**MATERIAL SUPPLIED:**
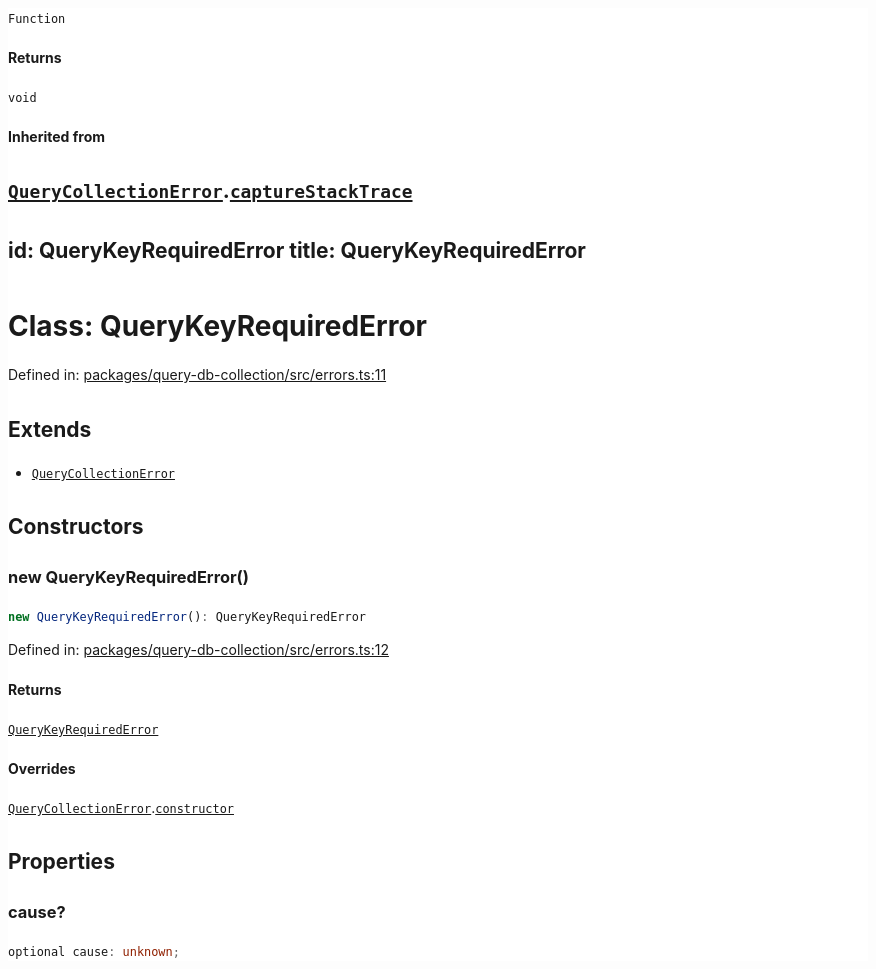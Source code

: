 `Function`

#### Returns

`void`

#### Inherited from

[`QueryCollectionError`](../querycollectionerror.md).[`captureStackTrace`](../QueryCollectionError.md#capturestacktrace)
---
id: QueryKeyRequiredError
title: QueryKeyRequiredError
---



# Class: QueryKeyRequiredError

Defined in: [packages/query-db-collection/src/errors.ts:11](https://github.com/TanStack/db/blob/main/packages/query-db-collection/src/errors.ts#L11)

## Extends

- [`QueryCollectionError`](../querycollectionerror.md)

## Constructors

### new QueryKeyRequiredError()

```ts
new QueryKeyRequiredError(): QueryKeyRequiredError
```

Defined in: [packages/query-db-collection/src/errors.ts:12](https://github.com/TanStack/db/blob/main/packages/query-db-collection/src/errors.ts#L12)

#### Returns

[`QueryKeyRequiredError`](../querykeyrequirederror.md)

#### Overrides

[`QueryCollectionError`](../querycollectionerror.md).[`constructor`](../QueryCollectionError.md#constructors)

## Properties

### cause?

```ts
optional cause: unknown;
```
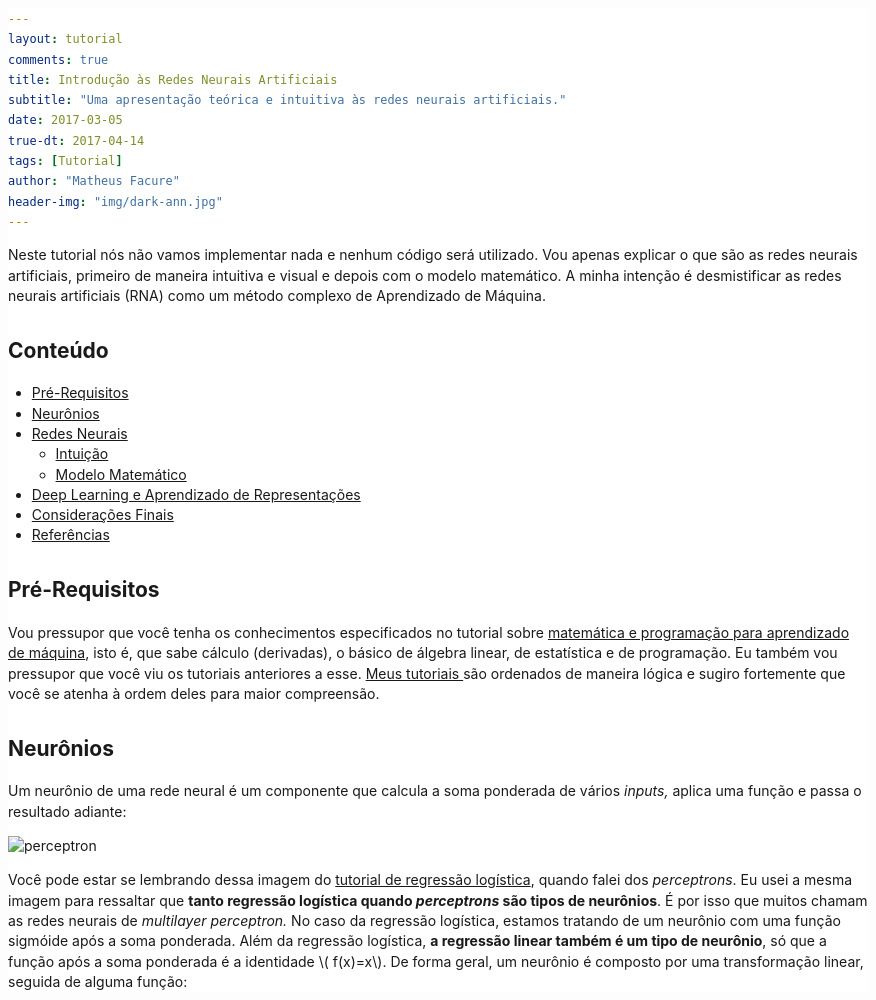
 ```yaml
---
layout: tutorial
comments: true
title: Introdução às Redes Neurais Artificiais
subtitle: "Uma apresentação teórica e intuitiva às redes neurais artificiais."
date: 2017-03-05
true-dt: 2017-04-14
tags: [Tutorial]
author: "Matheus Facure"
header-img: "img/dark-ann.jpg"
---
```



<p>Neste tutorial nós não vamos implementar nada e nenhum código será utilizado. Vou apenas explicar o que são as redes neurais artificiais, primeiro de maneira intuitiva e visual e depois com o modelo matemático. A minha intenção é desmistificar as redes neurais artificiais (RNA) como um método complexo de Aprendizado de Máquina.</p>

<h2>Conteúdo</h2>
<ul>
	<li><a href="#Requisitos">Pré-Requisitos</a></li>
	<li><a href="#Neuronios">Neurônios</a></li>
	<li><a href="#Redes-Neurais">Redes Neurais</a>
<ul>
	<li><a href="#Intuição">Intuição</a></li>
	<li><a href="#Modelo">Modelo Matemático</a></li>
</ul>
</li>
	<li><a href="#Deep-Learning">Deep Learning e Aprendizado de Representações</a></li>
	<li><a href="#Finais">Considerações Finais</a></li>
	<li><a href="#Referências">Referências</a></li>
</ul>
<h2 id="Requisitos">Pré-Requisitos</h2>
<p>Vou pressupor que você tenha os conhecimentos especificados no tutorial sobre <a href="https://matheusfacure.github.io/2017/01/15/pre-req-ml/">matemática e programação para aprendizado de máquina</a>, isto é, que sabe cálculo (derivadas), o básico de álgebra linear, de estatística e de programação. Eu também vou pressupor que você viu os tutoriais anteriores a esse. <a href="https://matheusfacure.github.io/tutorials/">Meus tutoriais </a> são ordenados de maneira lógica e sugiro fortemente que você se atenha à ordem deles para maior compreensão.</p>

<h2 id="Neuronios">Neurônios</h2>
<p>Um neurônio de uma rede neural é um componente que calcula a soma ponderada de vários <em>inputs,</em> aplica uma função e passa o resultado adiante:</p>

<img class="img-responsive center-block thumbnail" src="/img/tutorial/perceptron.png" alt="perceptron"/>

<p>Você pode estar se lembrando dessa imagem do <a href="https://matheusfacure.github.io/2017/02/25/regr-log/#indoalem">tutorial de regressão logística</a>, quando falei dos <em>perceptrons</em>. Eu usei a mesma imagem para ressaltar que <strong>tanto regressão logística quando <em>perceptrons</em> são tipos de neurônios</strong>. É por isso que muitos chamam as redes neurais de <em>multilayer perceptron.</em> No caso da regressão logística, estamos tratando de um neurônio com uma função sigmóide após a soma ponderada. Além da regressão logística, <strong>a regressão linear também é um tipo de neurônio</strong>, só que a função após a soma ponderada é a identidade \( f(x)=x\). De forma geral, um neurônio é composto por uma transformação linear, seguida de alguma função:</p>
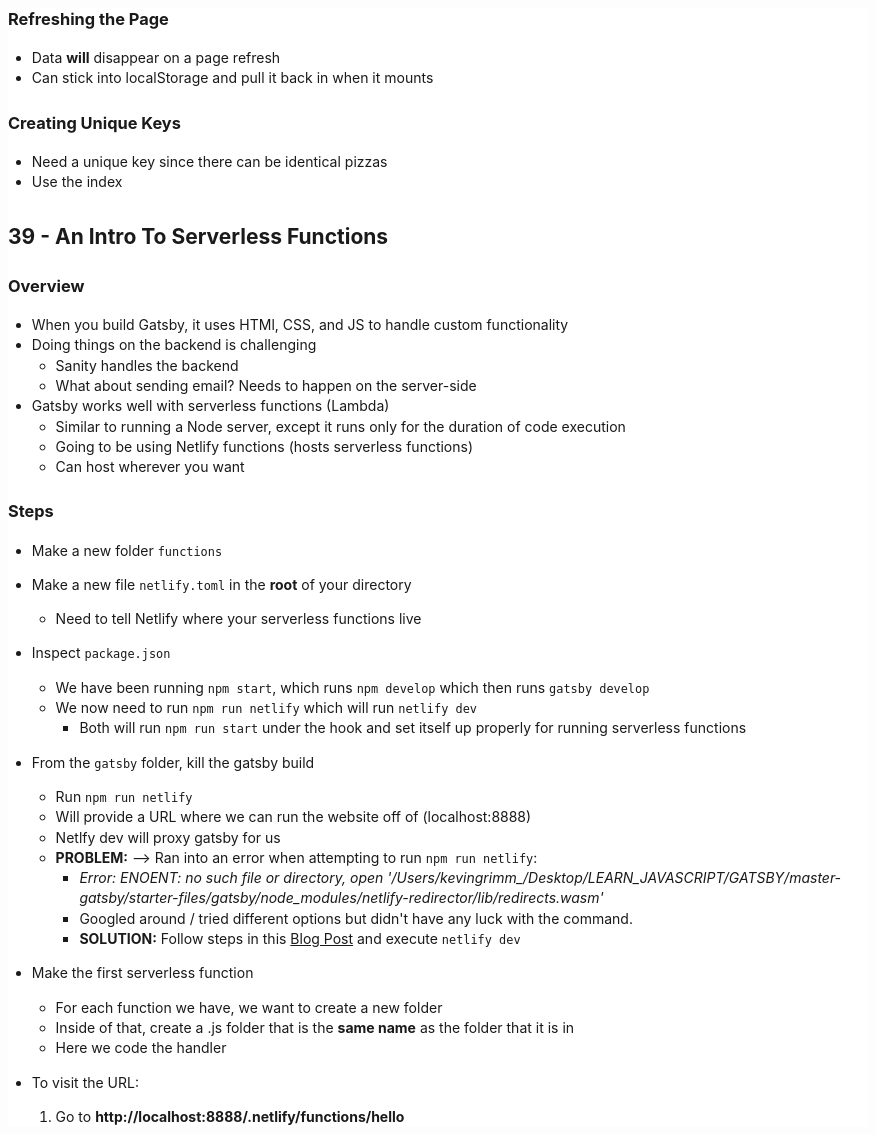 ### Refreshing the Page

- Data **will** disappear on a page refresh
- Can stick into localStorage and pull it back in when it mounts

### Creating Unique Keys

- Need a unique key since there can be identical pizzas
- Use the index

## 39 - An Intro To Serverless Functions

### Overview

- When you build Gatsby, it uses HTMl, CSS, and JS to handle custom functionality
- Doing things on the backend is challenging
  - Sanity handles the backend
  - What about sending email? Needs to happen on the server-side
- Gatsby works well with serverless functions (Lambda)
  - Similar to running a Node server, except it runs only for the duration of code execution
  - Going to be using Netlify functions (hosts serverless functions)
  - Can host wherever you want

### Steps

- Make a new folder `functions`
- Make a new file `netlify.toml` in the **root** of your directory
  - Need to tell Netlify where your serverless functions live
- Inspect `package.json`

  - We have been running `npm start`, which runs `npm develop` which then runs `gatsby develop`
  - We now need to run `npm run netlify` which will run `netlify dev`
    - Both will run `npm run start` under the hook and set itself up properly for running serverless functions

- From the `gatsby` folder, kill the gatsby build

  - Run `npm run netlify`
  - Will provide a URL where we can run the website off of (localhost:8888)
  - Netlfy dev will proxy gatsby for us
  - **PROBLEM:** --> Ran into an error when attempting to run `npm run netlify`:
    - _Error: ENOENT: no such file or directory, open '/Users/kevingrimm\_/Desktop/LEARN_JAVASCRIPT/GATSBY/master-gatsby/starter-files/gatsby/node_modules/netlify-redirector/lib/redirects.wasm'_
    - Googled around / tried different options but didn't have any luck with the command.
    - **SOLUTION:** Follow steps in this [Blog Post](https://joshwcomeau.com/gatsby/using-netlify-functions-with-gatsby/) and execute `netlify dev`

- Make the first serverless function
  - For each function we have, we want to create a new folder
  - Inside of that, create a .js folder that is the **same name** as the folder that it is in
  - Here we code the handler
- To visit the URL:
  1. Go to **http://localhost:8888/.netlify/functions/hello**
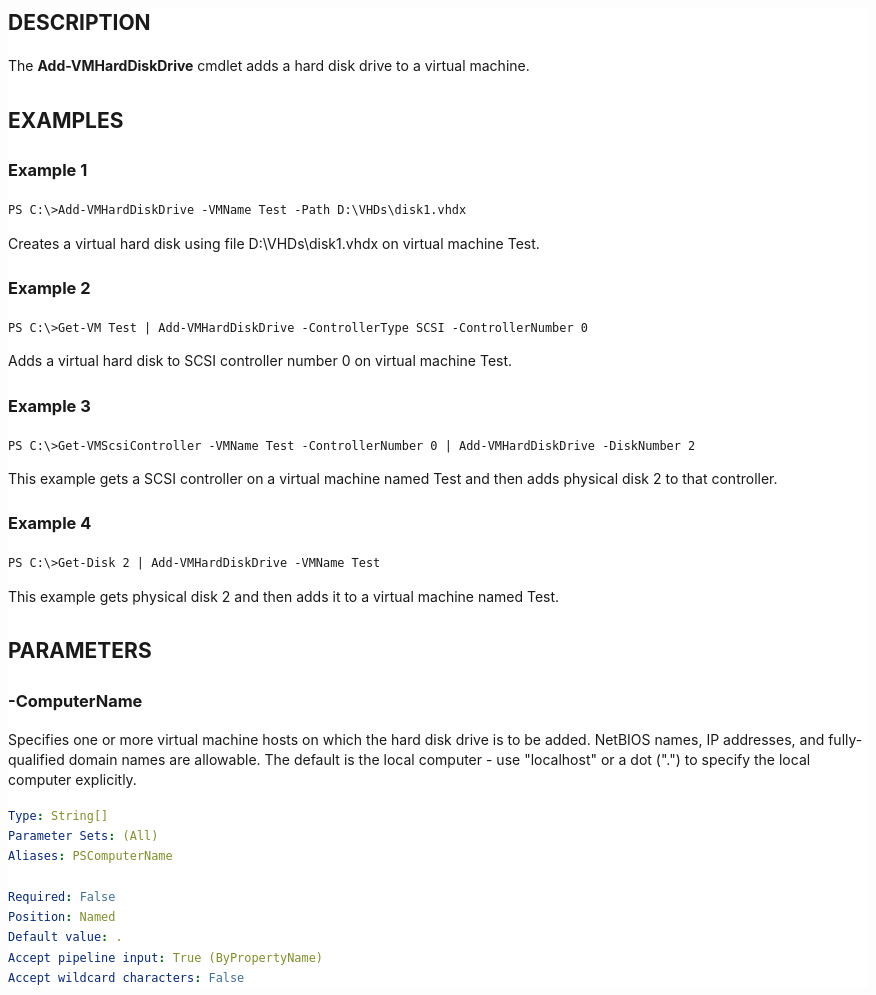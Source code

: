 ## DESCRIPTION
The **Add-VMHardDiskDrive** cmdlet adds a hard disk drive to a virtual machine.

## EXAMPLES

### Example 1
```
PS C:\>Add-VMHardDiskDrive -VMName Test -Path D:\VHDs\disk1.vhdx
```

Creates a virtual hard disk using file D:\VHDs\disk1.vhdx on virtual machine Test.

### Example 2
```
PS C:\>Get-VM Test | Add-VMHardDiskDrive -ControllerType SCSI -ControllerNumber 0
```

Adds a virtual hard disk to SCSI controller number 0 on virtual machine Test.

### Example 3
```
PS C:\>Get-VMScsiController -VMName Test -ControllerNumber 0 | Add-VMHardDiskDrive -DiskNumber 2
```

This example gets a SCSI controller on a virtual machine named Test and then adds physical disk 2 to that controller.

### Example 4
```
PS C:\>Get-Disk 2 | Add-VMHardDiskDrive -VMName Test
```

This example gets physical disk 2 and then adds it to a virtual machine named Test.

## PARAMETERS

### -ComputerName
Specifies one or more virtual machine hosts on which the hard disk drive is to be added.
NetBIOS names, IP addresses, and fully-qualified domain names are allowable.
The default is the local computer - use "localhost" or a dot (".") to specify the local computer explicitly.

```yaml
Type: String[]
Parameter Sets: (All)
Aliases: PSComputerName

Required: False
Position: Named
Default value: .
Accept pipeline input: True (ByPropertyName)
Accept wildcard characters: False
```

**BRIEF:** Return the material word for word, images omitted.

**EXERCISE RESPONSE:**
Source code

: `Function`

#### Returns

`void`

#### Inherited from

[`QueryCollectionError`](../querycollectionerror.md).[`captureStackTrace`](../QueryCollectionError.md#capturestacktrace)
---
id: QueryKeyRequiredError
title: QueryKeyRequiredError
---



# Class: QueryKeyRequiredError

Defined in: [packages/query-db-collection/src/errors.ts:11](https://github.com/TanStack/db/blob/main/packages/query-db-collection/src/errors.ts#L11)

## Extends

- [`QueryCollectionError`](../querycollectionerror.md)

## Constructors

### new QueryKeyRequiredError()

```ts
new QueryKeyRequiredError(): QueryKeyRequiredError
```

Defined in: [packages/query-db-collection/src/errors.ts:12](https://github.com/TanStack/db/blob/main/packages/query-db-collection/src/errors.ts#L12)

#### Returns

[`QueryKeyRequiredError`](../querykeyrequirederror.md)

#### Overrides

[`QueryCollectionError`](../querycollectionerror.md).[`constructor`](../QueryCollectionError.md#constructors)

## Properties

### cause?

```ts
optional cause: unknown;
```
 ```yaml
---
layout: tutorial
comments: true
title: Introdução às Redes Neurais Artificiais
subtitle: "Uma apresentação teórica e intuitiva às redes neurais artificiais."
date: 2017-03-05
true-dt: 2017-04-14
tags: [Tutorial]
author: "Matheus Facure"
header-img: "img/dark-ann.jpg"
---
```



<p>Neste tutorial nós não vamos implementar nada e nenhum código será utilizado. Vou apenas explicar o que são as redes neurais artificiais, primeiro de maneira intuitiva e visual e depois com o modelo matemático. A minha intenção é desmistificar as redes neurais artificiais (RNA) como um método complexo de Aprendizado de Máquina.</p>

<h2>Conteúdo</h2>
<ul>
	<li><a href="#Requisitos">Pré-Requisitos</a></li>
	<li><a href="#Neuronios">Neurônios</a></li>
	<li><a href="#Redes-Neurais">Redes Neurais</a>
<ul>
	<li><a href="#Intuição">Intuição</a></li>
	<li><a href="#Modelo">Modelo Matemático</a></li>
</ul>
</li>
	<li><a href="#Deep-Learning">Deep Learning e Aprendizado de Representações</a></li>
	<li><a href="#Finais">Considerações Finais</a></li>
	<li><a href="#Referências">Referências</a></li>
</ul>
<h2 id="Requisitos">Pré-Requisitos</h2>
<p>Vou pressupor que você tenha os conhecimentos especificados no tutorial sobre <a href="https://matheusfacure.github.io/2017/01/15/pre-req-ml/">matemática e programação para aprendizado de máquina</a>, isto é, que sabe cálculo (derivadas), o básico de álgebra linear, de estatística e de programação. Eu também vou pressupor que você viu os tutoriais anteriores a esse. <a href="https://matheusfacure.github.io/tutorials/">Meus tutoriais </a> são ordenados de maneira lógica e sugiro fortemente que você se atenha à ordem deles para maior compreensão.</p>

<h2 id="Neuronios">Neurônios</h2>
<p>Um neurônio de uma rede neural é um componente que calcula a soma ponderada de vários <em>inputs,</em> aplica uma função e passa o resultado adiante:</p>

<img class="img-responsive center-block thumbnail" src="/img/tutorial/perceptron.png" alt="perceptron"/>

<p>Você pode estar se lembrando dessa imagem do <a href="https://matheusfacure.github.io/2017/02/25/regr-log/#indoalem">tutorial de regressão logística</a>, quando falei dos <em>perceptrons</em>. Eu usei a mesma imagem para ressaltar que <strong>tanto regressão logística quando <em>perceptrons</em> são tipos de neurônios</strong>. É por isso que muitos chamam as redes neurais de <em>multilayer perceptron.</em> No caso da regressão logística, estamos tratando de um neurônio com uma função sigmóide após a soma ponderada. Além da regressão logística, <strong>a regressão linear também é um tipo de neurônio</strong>, só que a função após a soma ponderada é a identidade \( f(x)=x\). De forma geral, um neurônio é composto por uma transformação linear, seguida de alguma função:</p>
 ### Refreshing the Page

- Data **will** disappear on a page refresh
- Can stick into localStorage and pull it back in when it mounts

### Creating Unique Keys

- Need a unique key since there can be identical pizzas
- Use the index

## 39 - An Intro To Serverless Functions

### Overview

- When you build Gatsby, it uses HTMl, CSS, and JS to handle custom functionality
- Doing things on the backend is challenging
  - Sanity handles the backend
  - What about sending email? Needs to happen on the server-side
- Gatsby works well with serverless functions (Lambda)
  - Similar to running a Node server, except it runs only for the duration of code execution
  - Going to be using Netlify functions (hosts serverless functions)
  - Can host wherever you want

### Steps

- Make a new folder `functions`
- Make a new file `netlify.toml` in the **root** of your directory
  - Need to tell Netlify where your serverless functions live
- Inspect `package.json`

  - We have been running `npm start`, which runs `npm develop` which then runs `gatsby develop`
  - We now need to run `npm run netlify` which will run `netlify dev`
    - Both will run `npm run start` under the hook and set itself up properly for running serverless functions

- From the `gatsby` folder, kill the gatsby build

  - Run `npm run netlify`
  - Will provide a URL where we can run the website off of (localhost:8888)
  - Netlfy dev will proxy gatsby for us
  - **PROBLEM:** --> Ran into an error when attempting to run `npm run netlify`:
    - _Error: ENOENT: no such file or directory, open '/Users/kevingrimm\_/Desktop/LEARN_JAVASCRIPT/GATSBY/master-gatsby/starter-files/gatsby/node_modules/netlify-redirector/lib/redirects.wasm'_
    - Googled around / tried different options but didn't have any luck with the command.
    - **SOLUTION:** Follow steps in this [Blog Post](https://joshwcomeau.com/gatsby/using-netlify-functions-with-gatsby/) and execute `netlify dev`

- Make the first serverless function
  - For each function we have, we want to create a new folder
  - Inside of that, create a .js folder that is the **same name** as the folder that it is in
  - Here we code the handler
- To visit the URL:
  1. Go to **http://localhost:8888/.netlify/functions/hello**
Source code

: ## DESCRIPTION
The **Add-VMHardDiskDrive** cmdlet adds a hard disk drive to a virtual machine.

## EXAMPLES

### Example 1
```
PS C:\>Add-VMHardDiskDrive -VMName Test -Path D:\VHDs\disk1.vhdx
```

Creates a virtual hard disk using file D:\VHDs\disk1.vhdx on virtual machine Test.

### Example 2
```
PS C:\>Get-VM Test | Add-VMHardDiskDrive -ControllerType SCSI -ControllerNumber 0
```

Adds a virtual hard disk to SCSI controller number 0 on virtual machine Test.

### Example 3
```
PS C:\>Get-VMScsiController -VMName Test -ControllerNumber 0 | Add-VMHardDiskDrive -DiskNumber 2
```

This example gets a SCSI controller on a virtual machine named Test and then adds physical disk 2 to that controller.

### Example 4
```
PS C:\>Get-Disk 2 | Add-VMHardDiskDrive -VMName Test
```

This example gets physical disk 2 and then adds it to a virtual machine named Test.

## PARAMETERS

### -ComputerName
Specifies one or more virtual machine hosts on which the hard disk drive is to be added.
NetBIOS names, IP addresses, and fully-qualified domain names are allowable.
The default is the local computer - use "localhost" or a dot (".") to specify the local computer explicitly.

```yaml
Type: String[]
Parameter Sets: (All)
Aliases: PSComputerName

Required: False
Position: Named
Default value: .
Accept pipeline input: True (ByPropertyName)
Accept wildcard characters: False
```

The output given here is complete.